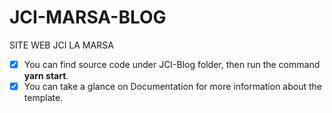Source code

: # JCI-MARSA-BLOG
SITE WEB JCI LA MARSA

- [x] You can find source code under JCI-Blog folder, then run the command **yarn start**.
- [x] You can take a glance on Documentation for more information about the template.
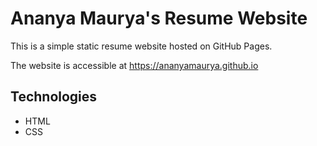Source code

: # Ananya Maurya's Resume Website

This is a simple static resume website hosted on GitHub Pages.

The website is accessible at https://ananyamaurya.github.io

## Technologies

- HTML
- CSS

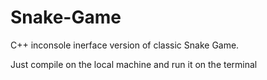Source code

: # Snake-Game
C++ inconsole inerface version of classic Snake Game.

Just compile on the local machine and run it on the terminal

....

WORK REQUIRED:
Output the entries above verbatim, with no picture included.

COMPLETED TASK:
Source code

: # JCI-MARSA-BLOG
SITE WEB JCI LA MARSA

- [x] You can find source code under JCI-Blog folder, then run the command **yarn start**.
- [x] You can take a glance on Documentation for more information about the template.
Source code

: # Ananya Maurya's Resume Website

This is a simple static resume website hosted on GitHub Pages.

The website is accessible at https://ananyamaurya.github.io

## Technologies

- HTML
- CSS

Source code

: # Snake-Game
C++ inconsole inerface version of classic Snake Game.

Just compile on the local machine and run it on the terminal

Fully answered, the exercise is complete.